> _WHAT IS EXPECTED_: From the first line of the entries below to the line with "A new function", give each line again exactly.

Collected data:
======
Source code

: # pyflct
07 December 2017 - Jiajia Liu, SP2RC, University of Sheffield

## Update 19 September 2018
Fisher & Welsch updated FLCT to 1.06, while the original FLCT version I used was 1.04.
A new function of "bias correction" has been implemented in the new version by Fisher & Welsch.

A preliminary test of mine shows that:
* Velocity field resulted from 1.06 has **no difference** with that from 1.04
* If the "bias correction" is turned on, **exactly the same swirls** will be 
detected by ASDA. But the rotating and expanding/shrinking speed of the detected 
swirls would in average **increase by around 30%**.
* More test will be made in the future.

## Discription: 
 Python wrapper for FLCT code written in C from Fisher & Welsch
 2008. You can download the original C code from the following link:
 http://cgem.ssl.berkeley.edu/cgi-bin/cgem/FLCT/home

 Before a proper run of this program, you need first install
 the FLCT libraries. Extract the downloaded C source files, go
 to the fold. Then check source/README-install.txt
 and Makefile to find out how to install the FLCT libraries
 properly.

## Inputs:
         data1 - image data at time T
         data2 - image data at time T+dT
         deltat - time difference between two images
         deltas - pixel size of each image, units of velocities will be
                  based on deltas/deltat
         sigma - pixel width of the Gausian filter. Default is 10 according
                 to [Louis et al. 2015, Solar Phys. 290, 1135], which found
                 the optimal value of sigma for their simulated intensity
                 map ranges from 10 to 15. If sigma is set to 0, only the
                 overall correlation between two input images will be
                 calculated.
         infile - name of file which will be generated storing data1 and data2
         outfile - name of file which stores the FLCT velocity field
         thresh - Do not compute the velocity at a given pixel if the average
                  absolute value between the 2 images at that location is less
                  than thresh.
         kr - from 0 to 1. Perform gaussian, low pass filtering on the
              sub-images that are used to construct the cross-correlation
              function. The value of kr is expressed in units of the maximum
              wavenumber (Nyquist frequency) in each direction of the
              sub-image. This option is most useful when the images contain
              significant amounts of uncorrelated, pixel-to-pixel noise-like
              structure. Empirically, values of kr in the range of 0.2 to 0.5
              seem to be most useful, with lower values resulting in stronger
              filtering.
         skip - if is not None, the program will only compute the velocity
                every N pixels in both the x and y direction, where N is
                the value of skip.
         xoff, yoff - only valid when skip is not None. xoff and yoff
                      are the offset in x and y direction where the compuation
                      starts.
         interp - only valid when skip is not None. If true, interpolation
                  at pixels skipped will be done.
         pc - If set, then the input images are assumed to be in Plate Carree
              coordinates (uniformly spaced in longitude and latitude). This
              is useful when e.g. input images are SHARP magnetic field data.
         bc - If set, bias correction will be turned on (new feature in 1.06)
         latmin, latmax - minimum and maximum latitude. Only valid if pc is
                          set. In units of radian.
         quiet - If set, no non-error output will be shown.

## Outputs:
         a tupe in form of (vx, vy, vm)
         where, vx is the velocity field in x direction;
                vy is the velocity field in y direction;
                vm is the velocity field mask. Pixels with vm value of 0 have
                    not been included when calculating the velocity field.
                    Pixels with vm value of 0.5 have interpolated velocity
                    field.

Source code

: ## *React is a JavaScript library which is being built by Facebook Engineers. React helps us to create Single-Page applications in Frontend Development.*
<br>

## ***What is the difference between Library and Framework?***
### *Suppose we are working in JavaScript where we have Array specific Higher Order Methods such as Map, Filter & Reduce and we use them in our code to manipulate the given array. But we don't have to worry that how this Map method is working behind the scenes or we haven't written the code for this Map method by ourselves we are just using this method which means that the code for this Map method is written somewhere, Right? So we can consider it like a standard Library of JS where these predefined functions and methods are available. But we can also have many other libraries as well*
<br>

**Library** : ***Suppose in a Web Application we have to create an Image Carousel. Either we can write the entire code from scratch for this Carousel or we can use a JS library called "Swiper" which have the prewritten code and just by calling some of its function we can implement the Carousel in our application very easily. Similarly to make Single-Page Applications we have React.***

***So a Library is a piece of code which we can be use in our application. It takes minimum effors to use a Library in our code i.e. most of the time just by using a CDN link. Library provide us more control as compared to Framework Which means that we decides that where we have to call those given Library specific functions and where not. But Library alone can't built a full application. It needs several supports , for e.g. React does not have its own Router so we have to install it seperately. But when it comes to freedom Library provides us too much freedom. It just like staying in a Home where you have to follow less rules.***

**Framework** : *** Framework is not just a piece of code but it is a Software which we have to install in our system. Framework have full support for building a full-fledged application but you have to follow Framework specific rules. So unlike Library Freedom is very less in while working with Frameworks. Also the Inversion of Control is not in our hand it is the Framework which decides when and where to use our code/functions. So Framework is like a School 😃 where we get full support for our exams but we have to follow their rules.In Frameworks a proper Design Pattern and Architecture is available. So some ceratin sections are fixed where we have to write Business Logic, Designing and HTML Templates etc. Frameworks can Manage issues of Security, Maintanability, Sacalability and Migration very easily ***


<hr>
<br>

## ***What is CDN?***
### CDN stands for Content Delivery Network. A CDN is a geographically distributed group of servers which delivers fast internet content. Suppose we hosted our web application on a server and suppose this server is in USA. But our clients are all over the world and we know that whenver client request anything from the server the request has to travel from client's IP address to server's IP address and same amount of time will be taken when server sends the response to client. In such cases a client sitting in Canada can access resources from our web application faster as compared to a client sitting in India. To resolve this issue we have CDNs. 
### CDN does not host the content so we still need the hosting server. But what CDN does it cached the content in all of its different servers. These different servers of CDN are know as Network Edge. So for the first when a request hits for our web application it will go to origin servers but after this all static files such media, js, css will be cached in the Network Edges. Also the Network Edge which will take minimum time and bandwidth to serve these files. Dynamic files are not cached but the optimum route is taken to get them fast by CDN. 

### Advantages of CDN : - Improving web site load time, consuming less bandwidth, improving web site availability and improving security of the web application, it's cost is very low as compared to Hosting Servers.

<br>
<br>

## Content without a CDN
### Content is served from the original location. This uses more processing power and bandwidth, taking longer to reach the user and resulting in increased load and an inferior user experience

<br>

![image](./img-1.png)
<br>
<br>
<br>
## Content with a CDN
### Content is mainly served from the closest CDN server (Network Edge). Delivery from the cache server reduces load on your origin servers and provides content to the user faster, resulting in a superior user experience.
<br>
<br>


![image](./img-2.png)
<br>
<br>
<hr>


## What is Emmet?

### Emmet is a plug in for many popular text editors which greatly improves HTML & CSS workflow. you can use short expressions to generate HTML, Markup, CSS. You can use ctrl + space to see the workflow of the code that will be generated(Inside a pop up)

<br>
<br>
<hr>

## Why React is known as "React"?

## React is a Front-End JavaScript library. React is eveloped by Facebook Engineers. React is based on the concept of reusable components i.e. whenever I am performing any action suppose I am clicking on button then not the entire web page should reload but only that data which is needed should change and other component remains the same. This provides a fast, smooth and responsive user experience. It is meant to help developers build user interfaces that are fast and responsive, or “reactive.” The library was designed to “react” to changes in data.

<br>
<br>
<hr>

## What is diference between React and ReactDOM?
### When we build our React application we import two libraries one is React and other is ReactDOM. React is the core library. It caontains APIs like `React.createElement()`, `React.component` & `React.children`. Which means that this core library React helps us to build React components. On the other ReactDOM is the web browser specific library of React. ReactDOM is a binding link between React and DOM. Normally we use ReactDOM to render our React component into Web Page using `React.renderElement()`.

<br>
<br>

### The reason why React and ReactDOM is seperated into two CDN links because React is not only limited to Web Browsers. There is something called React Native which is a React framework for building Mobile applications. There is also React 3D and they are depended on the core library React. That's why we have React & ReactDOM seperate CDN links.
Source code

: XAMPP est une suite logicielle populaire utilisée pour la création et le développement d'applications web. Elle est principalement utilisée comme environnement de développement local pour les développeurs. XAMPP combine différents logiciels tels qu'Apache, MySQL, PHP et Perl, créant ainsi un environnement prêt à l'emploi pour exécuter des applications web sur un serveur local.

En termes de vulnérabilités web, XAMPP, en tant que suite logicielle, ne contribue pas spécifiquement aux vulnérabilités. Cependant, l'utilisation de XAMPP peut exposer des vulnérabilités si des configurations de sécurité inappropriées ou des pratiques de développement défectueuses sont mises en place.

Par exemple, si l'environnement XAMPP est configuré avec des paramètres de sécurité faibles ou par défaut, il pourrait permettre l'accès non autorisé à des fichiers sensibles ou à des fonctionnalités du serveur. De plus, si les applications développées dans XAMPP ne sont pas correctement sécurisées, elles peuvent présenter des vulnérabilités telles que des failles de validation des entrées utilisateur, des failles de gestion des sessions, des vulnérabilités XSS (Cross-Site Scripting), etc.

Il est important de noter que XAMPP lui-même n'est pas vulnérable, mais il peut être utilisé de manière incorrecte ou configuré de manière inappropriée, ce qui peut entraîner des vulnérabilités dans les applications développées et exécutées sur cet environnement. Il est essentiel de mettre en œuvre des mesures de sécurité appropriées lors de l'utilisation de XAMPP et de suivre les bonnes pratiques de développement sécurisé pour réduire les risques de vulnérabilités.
======
> _RESULT_:
Source code

: # pyflct
07 December 2017 - Jiajia Liu, SP2RC, University of Sheffield

## Update 19 September 2018
Fisher & Welsch updated FLCT to 1.06, while the original FLCT version I used was 1.04.
A new function of "bias correction" has been implemented in the new version by Fisher & Welsch.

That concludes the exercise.